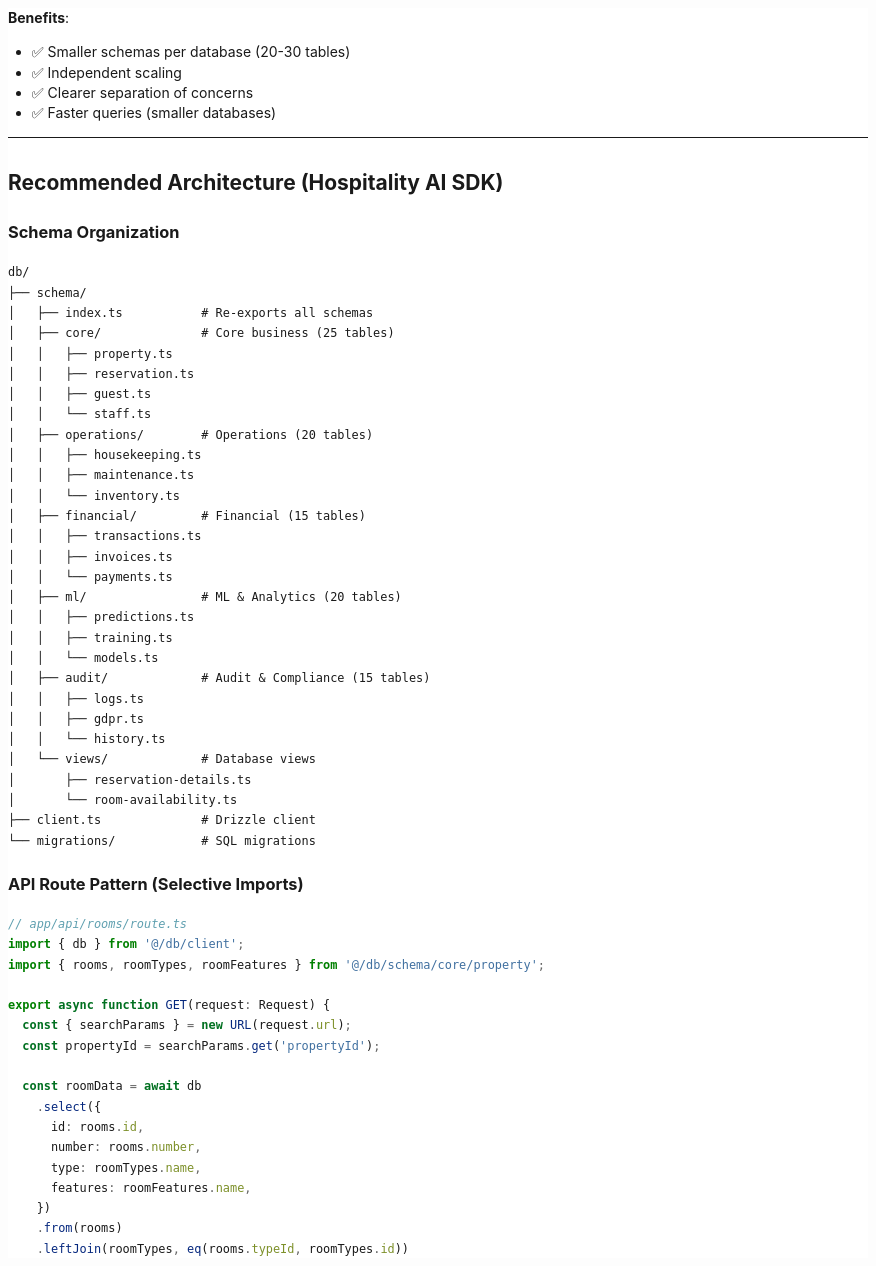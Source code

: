 **Benefits**:
- ✅ Smaller schemas per database (20-30 tables)
- ✅ Independent scaling
- ✅ Clearer separation of concerns
- ✅ Faster queries (smaller databases)

---

## Recommended Architecture (Hospitality AI SDK)

### Schema Organization

```
db/
├── schema/
│   ├── index.ts           # Re-exports all schemas
│   ├── core/              # Core business (25 tables)
│   │   ├── property.ts
│   │   ├── reservation.ts
│   │   ├── guest.ts
│   │   └── staff.ts
│   ├── operations/        # Operations (20 tables)
│   │   ├── housekeeping.ts
│   │   ├── maintenance.ts
│   │   └── inventory.ts
│   ├── financial/         # Financial (15 tables)
│   │   ├── transactions.ts
│   │   ├── invoices.ts
│   │   └── payments.ts
│   ├── ml/                # ML & Analytics (20 tables)
│   │   ├── predictions.ts
│   │   ├── training.ts
│   │   └── models.ts
│   ├── audit/             # Audit & Compliance (15 tables)
│   │   ├── logs.ts
│   │   ├── gdpr.ts
│   │   └── history.ts
│   └── views/             # Database views
│       ├── reservation-details.ts
│       └── room-availability.ts
├── client.ts              # Drizzle client
└── migrations/            # SQL migrations
```

### API Route Pattern (Selective Imports)

```typescript
// app/api/rooms/route.ts
import { db } from '@/db/client';
import { rooms, roomTypes, roomFeatures } from '@/db/schema/core/property';

export async function GET(request: Request) {
  const { searchParams } = new URL(request.url);
  const propertyId = searchParams.get('propertyId');

  const roomData = await db
    .select({
      id: rooms.id,
      number: rooms.number,
      type: roomTypes.name,
      features: roomFeatures.name,
    })
    .from(rooms)
    .leftJoin(roomTypes, eq(rooms.typeId, roomTypes.id))
```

++++++

--- What needs to be done ---
Please show every line of the material that contains the string "const".

--- Expected output ---
  const { searchParams } = new URL(request.url);
  const propertyId = searchParams.get('propertyId');
  const roomData = await db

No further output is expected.